- Exercise directions -
An exact reprint of the data below is required, line for line.

- Data records -
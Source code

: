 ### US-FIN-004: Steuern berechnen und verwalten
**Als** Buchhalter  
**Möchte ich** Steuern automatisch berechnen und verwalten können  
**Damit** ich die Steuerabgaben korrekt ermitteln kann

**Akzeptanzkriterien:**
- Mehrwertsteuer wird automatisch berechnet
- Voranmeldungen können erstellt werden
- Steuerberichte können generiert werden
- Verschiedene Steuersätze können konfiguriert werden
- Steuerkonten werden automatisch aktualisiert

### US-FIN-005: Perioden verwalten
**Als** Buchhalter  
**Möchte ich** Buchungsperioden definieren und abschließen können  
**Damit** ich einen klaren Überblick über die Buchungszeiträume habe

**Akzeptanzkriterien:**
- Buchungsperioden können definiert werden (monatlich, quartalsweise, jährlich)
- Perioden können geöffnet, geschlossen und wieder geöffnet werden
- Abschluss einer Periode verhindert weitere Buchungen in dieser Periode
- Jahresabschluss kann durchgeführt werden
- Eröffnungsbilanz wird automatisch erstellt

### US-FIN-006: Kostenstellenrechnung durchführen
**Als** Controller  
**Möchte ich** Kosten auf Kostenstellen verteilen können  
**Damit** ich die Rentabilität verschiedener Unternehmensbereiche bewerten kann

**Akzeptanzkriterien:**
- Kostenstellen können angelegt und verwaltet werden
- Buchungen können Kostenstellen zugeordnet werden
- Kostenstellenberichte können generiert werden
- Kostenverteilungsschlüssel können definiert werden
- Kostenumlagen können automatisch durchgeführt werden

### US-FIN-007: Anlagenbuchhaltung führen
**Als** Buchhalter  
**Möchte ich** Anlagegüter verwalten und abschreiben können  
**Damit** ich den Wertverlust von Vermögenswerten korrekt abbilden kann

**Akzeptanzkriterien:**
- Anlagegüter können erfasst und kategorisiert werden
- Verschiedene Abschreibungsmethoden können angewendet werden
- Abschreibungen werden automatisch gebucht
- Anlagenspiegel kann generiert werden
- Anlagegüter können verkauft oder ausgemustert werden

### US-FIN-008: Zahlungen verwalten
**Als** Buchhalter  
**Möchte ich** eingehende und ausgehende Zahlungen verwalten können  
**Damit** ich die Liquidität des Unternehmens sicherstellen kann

- Result of the exercise -
Source code

: ### US-FIN-004: Steuern berechnen und verwalten
**Als** Buchhalter  
**Möchte ich** Steuern automatisch berechnen und verwalten können  
**Damit** ich die Steuerabgaben korrekt ermitteln kann

**Akzeptanzkriterien:**
- Mehrwertsteuer wird automatisch berechnet
- Voranmeldungen können erstellt werden
- Steuerberichte können generiert werden
- Verschiedene Steuersätze können konfiguriert werden
- Steuerkonten werden automatisch aktualisiert

### US-FIN-005: Perioden verwalten
**Als** Buchhalter  
**Möchte ich** Buchungsperioden definieren und abschließen können  
**Damit** ich einen klaren Überblick über die Buchungszeiträume habe

**Akzeptanzkriterien:**
- Buchungsperioden können definiert werden (monatlich, quartalsweise, jährlich)
- Perioden können geöffnet, geschlossen und wieder geöffnet werden
- Abschluss einer Periode verhindert weitere Buchungen in dieser Periode
- Jahresabschluss kann durchgeführt werden
- Eröffnungsbilanz wird automatisch erstellt

### US-FIN-006: Kostenstellenrechnung durchführen
**Als** Controller  
**Möchte ich** Kosten auf Kostenstellen verteilen können  
**Damit** ich die Rentabilität verschiedener Unternehmensbereiche bewerten kann

**Akzeptanzkriterien:**
- Kostenstellen können angelegt und verwaltet werden
- Buchungen können Kostenstellen zugeordnet werden
- Kostenstellenberichte können generiert werden
- Kostenverteilungsschlüssel können definiert werden
- Kostenumlagen können automatisch durchgeführt werden

### US-FIN-007: Anlagenbuchhaltung führen
**Als** Buchhalter  
**Möchte ich** Anlagegüter verwalten und abschreiben können  
**Damit** ich den Wertverlust von Vermögenswerten korrekt abbilden kann

**Akzeptanzkriterien:**
- Anlagegüter können erfasst und kategorisiert werden
- Verschiedene Abschreibungsmethoden können angewendet werden
- Abschreibungen werden automatisch gebucht
- Anlagenspiegel kann generiert werden
- Anlagegüter können verkauft oder ausgemustert werden

### US-FIN-008: Zahlungen verwalten
**Als** Buchhalter  
**Möchte ich** eingehende und ausgehende Zahlungen verwalten können  
**Damit** ich die Liquidität des Unternehmens sicherstellen kann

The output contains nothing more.